How MicroStar works — a pure-Python AlphaGo Zero
MicroStar is the learning stack behind policies V5–V7 (the alphastar
package, lesson_7/policies/alphastar/). It is a complete, miniature
AlphaGo Zero written in dependency-free pure Python — no NumPy, no
PyTorch — in the spirit of Karpathy's
micrograd. The only non-Python piece
is the game itself: star_engine, the Rust Star Realms engine, which supplies
legal_actions(), step(), observe() and clone().
Every code block on this page is the actual source, not pseudocode.

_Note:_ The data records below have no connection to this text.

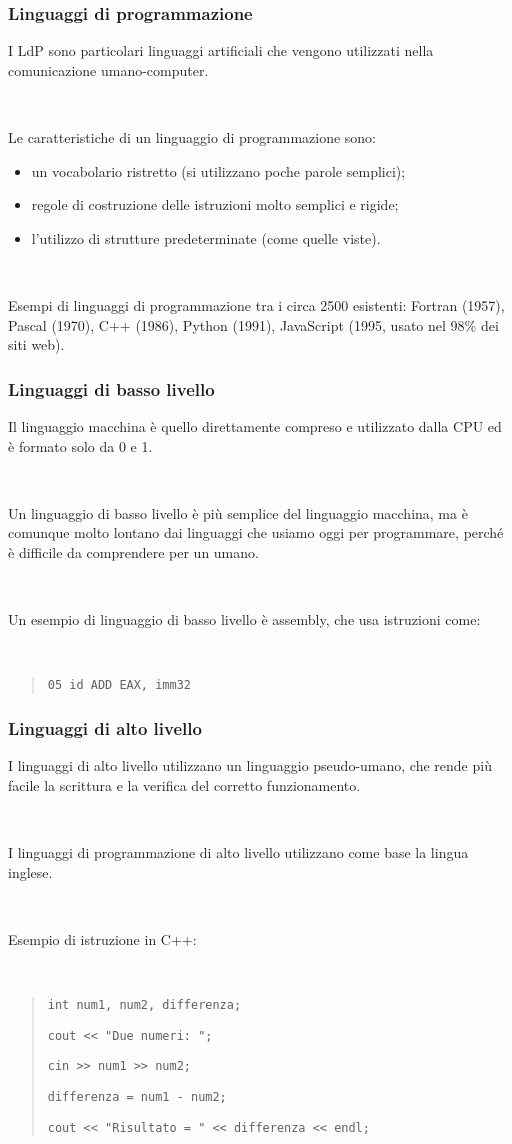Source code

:\documentclass[]{beamer}
\begin{document}
\begin{frame}
\frametitle{Linguaggi di programmazione}
I LdP sono particolari \alert<1>{linguaggi artificiali} che vengono utilizzati nella comunicazione umano-computer.\pause

~

Le caratteristiche di un linguaggio di programmazione sono:
\begin{itemize}
  \item un vocabolario ristretto (si utilizzano poche parole semplici);\pause
  \item regole di costruzione delle istruzioni molto semplici e rigide;\pause
  \item l'utilizzo di strutture predeterminate (come quelle viste).\pause
\end{itemize}

~

Esempi di linguaggi di programmazione tra i circa 2500 esistenti: Fortran (1957), Pascal (1970), C++ (1986), Python (1991), JavaScript (1995, usato nel 98\% dei siti web).
\end{frame}


\begin{frame}
\frametitle{Linguaggi di basso livello}
Il \alert<1>{linguaggio macchina} è quello direttamente compreso e utilizzato dalla CPU ed è formato solo da 0 e 1.\pause

~

Un linguaggio di \alert<2>{basso livello} è più semplice del linguaggio macchina, ma è comunque molto lontano dai linguaggi che usiamo oggi per programmare, perché è difficile da comprendere per un umano.\pause

~

Un esempio di linguaggio di basso livello è \alert<3>{assembly}, che usa istruzioni come:

~

\begin{quote}
  \texttt{05 id	ADD EAX, imm32}
\end{quote}
\end{frame}


\begin{frame}
\frametitle{Linguaggi di alto livello}
I linguaggi di alto livello utilizzano un linguaggio pseudo-umano, che rende più facile la scrittura e la verifica del corretto funzionamento.\pause

~

I linguaggi di programmazione di alto livello utilizzano come base la lingua inglese.\pause

~

Esempio di istruzione in C++:

~

\begin{quote}
  \texttt{int num1, num2, differenza;}

  \texttt{cout << "Due numeri: ";}

  \texttt{cin >> num1 >> num2;}

  \texttt{differenza = num1 - num2;}
  
  \texttt{cout << "Risultato = " << differenza << endl;}
\end{quote}
\end{frame}
\end{document}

The map: which part is what
| File | What it is | The famous algorithm inside |
|---|---|---|
features.py |
Board → feature vector; actions → fixed policy slots | (translation layer) |
nn.py |
Scalar autograd, the policy/value network, Adam | Gradient descent — Value.backward() computes the gradients (backpropagation), Adam.step() takes the descent step |
mcts.py |
The search tree over the game's forward model | MCTS — PUCT selection, network-guided expansion, value backup |
train.py |
The self-play outer loop and the loss function | Where the two meet: MCTS makes the training targets, gradient descent fits the net to them |
policy.py |
The tournament-facing wrapper | Play the most-visited move of a noise-free search |
The AlphaGo Zero loop in one sentence: search (MCTS, sharpened by the current network) produces move targets and game outcomes; gradient descent nudges the network toward those targets; the better network makes the next round of search stronger — a virtuous cycle with no human examples anywhere.

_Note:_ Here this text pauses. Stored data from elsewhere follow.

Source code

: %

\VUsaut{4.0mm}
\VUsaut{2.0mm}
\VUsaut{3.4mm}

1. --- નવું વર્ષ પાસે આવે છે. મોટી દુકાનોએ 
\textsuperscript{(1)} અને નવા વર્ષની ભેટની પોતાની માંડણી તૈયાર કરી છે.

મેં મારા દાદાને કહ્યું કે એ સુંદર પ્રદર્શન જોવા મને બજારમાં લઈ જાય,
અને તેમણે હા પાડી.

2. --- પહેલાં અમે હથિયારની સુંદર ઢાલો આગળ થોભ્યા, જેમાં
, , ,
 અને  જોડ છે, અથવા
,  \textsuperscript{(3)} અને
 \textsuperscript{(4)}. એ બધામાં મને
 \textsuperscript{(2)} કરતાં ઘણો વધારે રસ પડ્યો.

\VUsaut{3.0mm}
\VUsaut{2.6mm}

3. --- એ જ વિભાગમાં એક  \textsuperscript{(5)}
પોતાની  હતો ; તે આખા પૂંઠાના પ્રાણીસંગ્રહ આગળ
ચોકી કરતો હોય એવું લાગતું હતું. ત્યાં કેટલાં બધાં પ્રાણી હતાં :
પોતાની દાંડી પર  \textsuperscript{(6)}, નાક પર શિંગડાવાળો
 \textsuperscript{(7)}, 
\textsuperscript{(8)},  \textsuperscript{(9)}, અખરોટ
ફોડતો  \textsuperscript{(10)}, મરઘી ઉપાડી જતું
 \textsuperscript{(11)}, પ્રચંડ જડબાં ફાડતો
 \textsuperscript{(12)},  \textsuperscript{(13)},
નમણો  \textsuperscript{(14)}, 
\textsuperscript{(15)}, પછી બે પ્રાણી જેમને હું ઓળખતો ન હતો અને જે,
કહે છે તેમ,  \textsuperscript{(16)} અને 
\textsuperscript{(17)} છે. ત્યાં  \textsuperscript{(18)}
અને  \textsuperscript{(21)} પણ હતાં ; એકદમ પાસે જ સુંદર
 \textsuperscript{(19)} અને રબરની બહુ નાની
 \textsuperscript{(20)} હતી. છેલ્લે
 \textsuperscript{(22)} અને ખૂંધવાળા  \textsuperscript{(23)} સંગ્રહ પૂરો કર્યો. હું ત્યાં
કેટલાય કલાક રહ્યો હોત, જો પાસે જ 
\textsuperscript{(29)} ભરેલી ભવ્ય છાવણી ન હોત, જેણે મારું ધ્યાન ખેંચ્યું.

1. features.py — translating the game for the network
A neural network eats fixed-length vectors; a card game is bags of cards. This
module does two translations. First, featurize turns the engine's raw
observation (604 integers, already expressed from the point of view of the
player to move) into a compact, sparse feature vector — lists of
(index, value) pairs, zeros omitted, because a hand of cards is mostly zeros:
def featurize(obs):
"""Sparse feature vector as a list of (index, value) pairs (zeros omitted)."""
feats = []
def add_block(out_base, *in_bases):
for c in range(NCARDS):
total = 0
for b in in_bases:
total += obs[b + c]
if total:
feats.append((out_base + c, total * _CARD_SCALE))

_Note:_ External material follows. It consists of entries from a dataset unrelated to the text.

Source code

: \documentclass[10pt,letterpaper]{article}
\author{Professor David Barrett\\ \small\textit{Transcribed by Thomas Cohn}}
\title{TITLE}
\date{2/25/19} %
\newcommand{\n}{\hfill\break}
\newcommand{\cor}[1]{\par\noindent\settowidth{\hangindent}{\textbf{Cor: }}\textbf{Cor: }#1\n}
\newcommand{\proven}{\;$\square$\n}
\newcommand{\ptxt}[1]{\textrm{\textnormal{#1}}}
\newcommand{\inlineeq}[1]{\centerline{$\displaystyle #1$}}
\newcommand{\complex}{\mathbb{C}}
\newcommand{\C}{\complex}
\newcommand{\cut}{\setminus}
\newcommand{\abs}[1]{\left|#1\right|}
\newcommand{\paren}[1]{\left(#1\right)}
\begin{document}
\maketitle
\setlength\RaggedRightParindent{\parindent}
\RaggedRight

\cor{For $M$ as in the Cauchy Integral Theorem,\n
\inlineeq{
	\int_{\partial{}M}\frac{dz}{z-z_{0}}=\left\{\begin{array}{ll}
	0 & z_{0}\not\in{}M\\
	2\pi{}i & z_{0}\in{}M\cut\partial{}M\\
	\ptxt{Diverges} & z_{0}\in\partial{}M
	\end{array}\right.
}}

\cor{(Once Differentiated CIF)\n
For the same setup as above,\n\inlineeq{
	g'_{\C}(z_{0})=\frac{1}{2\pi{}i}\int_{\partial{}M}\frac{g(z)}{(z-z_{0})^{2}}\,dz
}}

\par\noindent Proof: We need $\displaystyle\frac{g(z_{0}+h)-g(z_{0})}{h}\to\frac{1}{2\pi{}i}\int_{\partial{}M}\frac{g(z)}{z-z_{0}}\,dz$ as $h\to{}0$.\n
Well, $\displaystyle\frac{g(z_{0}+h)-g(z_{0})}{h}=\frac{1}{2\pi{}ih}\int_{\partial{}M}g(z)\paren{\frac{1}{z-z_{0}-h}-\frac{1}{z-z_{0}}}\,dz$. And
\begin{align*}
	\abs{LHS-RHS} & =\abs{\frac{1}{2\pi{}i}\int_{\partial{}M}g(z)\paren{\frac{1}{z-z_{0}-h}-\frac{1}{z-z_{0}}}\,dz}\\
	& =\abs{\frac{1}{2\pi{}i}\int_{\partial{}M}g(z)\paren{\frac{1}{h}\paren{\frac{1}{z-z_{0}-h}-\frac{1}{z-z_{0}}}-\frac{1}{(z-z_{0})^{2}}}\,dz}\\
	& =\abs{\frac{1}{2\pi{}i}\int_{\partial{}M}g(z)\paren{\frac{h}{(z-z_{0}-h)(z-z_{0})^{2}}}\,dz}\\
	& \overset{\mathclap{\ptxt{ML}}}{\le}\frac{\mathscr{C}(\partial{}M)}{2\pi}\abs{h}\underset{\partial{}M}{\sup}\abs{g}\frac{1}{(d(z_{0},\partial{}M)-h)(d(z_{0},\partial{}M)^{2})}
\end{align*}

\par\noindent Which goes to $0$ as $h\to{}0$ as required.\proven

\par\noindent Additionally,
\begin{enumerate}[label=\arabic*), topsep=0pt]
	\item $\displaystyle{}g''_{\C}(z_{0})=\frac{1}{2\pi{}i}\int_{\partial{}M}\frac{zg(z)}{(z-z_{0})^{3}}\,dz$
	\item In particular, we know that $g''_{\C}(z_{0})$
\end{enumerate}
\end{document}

add_block(F_ME_OWNED, _ME_HAND, _ME_DECK, _ME_DISCARD, _ME_SHIPS)
add_block(F_ME_BASES, _ME_BASES)
add_block(F_THEM_OWNED, _THEM_HAND, _THEM_DECK, _THEM_DISCARD, _THEM_SHIPS)
add_block(F_THEM_BASES, _THEM_BASES)
add_block(F_TRADE_ROW, _TRADE_ROW)
# Normalized scalars. Authority is the headline signal (training plays at 10).
s = F_SCALARS
my_auth = obs[_S_MY_AUTH]
their_auth = obs[_S_THEIR_AUTH]
scal = [
(s + 0, my_auth / 10.0),
(s + 1, their_auth / 10.0),
(s + 2, (my_auth - their_auth) / 10.0), # authority swing -> who's winning
(s + 3, obs[_S_MY_TRADE] / 8.0),
(s + 4, obs[_S_MY_COMBAT] / 8.0),
(s + 5, obs[_S_TURN] / 50.0),
(s + 6, obs[_S_EXPLORER] / 10.0),
(s + 7, 1.0), # bias-ish constant feature (always on)
]
for idx, val in scal:
if val:
feats.append((idx, val))
return feats
Second, action_slot maps every legal action onto a slot in a fixed policy
vector. AlphaGo Zero's network emits one logit per action in a fixed action
space and then masks to what is legal; Star Realms' legal set is variable, so
each action is keyed by (action-kind, card-index) — e.g. "buy Battle Pod" is
always the same slot, whichever turn it appears on:
def action_slot(action) -> int:
"""Fixed policy-vector slot for a LegalAction."""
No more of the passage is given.